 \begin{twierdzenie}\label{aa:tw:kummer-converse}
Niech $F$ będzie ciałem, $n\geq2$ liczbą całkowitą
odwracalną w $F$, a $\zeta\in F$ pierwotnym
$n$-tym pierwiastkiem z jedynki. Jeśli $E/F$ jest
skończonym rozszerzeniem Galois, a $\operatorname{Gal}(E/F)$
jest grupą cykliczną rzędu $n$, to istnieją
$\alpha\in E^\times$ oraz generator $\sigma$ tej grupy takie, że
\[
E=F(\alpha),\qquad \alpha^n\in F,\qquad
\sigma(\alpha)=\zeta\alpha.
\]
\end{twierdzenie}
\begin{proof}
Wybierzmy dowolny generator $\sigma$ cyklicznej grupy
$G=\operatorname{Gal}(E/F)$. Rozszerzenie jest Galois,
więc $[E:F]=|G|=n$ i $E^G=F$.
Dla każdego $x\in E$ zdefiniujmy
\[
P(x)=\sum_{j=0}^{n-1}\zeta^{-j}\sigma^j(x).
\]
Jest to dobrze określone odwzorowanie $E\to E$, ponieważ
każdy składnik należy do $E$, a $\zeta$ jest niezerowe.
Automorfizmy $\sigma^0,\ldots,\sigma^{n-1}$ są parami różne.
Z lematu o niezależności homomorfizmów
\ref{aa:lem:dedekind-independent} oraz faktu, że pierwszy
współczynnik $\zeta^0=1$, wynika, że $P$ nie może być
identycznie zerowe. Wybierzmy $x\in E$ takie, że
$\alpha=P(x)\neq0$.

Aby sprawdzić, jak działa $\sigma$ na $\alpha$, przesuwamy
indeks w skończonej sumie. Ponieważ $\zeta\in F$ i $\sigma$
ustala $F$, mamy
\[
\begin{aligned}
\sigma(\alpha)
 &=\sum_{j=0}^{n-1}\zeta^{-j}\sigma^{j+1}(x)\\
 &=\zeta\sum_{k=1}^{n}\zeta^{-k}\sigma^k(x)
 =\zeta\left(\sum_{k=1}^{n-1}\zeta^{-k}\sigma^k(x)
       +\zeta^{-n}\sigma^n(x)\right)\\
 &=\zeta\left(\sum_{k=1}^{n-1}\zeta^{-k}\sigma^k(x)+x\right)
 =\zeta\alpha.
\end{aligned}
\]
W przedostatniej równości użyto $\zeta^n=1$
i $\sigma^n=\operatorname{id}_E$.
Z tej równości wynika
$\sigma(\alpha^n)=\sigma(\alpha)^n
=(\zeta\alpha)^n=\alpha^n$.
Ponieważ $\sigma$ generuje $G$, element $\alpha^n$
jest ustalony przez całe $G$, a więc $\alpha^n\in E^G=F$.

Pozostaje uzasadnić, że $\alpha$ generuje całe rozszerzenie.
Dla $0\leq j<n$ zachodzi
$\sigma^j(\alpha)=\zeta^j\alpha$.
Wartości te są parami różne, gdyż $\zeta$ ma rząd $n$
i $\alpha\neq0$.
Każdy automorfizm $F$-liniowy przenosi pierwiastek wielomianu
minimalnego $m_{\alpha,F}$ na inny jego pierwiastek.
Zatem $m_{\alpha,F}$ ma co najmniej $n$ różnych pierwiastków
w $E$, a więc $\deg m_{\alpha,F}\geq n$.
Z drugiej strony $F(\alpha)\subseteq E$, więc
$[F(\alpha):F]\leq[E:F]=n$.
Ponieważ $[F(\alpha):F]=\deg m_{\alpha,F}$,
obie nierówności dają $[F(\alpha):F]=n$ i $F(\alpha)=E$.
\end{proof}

=======

An exact retyping of the full listing is required.

 \begin{twierdzenie}\label{aa:tw:kummer-converse}
Niech $F$ będzie ciałem, $n\geq2$ liczbą całkowitą
odwracalną w $F$, a $\zeta\in F$ pierwotnym
$n$-tym pierwiastkiem z jedynki. Jeśli $E/F$ jest
skończonym rozszerzeniem Galois, a $\operatorname{Gal}(E/F)$
jest grupą cykliczną rzędu $n$, to istnieją
$\alpha\in E^\times$ oraz generator $\sigma$ tej grupy takie, że
\[
E=F(\alpha),\qquad \alpha^n\in F,\qquad
\sigma(\alpha)=\zeta\alpha.
\]
\end{twierdzenie}
\begin{proof}
Wybierzmy dowolny generator $\sigma$ cyklicznej grupy
$G=\operatorname{Gal}(E/F)$. Rozszerzenie jest Galois,
więc $[E:F]=|G|=n$ i $E^G=F$.
Dla każdego $x\in E$ zdefiniujmy
\[
P(x)=\sum_{j=0}^{n-1}\zeta^{-j}\sigma^j(x).
\]
Jest to dobrze określone odwzorowanie $E\to E$, ponieważ
każdy składnik należy do $E$, a $\zeta$ jest niezerowe.
Automorfizmy $\sigma^0,\ldots,\sigma^{n-1}$ są parami różne.
Z lematu o niezależności homomorfizmów
\ref{aa:lem:dedekind-independent} oraz faktu, że pierwszy
współczynnik $\zeta^0=1$, wynika, że $P$ nie może być
identycznie zerowe. Wybierzmy $x\in E$ takie, że
$\alpha=P(x)\neq0$.

Aby sprawdzić, jak działa $\sigma$ na $\alpha$, przesuwamy
indeks w skończonej sumie. Ponieważ $\zeta\in F$ i $\sigma$
ustala $F$, mamy
\[
\begin{aligned}
\sigma(\alpha)
 &=\sum_{j=0}^{n-1}\zeta^{-j}\sigma^{j+1}(x)\\
 &=\zeta\sum_{k=1}^{n}\zeta^{-k}\sigma^k(x)
 =\zeta\left(\sum_{k=1}^{n-1}\zeta^{-k}\sigma^k(x)
       +\zeta^{-n}\sigma^n(x)\right)\\
 &=\zeta\left(\sum_{k=1}^{n-1}\zeta^{-k}\sigma^k(x)+x\right)
 =\zeta\alpha.
\end{aligned}
\]
W przedostatniej równości użyto $\zeta^n=1$
i $\sigma^n=\operatorname{id}_E$.
Z tej równości wynika
$\sigma(\alpha^n)=\sigma(\alpha)^n
=(\zeta\alpha)^n=\alpha^n$.
Ponieważ $\sigma$ generuje $G$, element $\alpha^n$
jest ustalony przez całe $G$, a więc $\alpha^n\in E^G=F$.

Pozostaje uzasadnić, że $\alpha$ generuje całe rozszerzenie.
Dla $0\leq j<n$ zachodzi
$\sigma^j(\alpha)=\zeta^j\alpha$.
Wartości te są parami różne, gdyż $\zeta$ ma rząd $n$
i $\alpha\neq0$.
Każdy automorfizm $F$-liniowy przenosi pierwiastek wielomianu
minimalnego $m_{\alpha,F}$ na inny jego pierwiastek.
Zatem $m_{\alpha,F}$ ma co najmniej $n$ różnych pierwiastków
w $E$, a więc $\deg m_{\alpha,F}\geq n$.
Z drugiej strony $F(\alpha)\subseteq E$, więc
$[F(\alpha):F]\leq[E:F]=n$.
Ponieważ $[F(\alpha):F]=\deg m_{\alpha,F}$,
obie nierówności dają $[F(\alpha):F]=n$ i $F(\alpha)=E$.
\end{proof}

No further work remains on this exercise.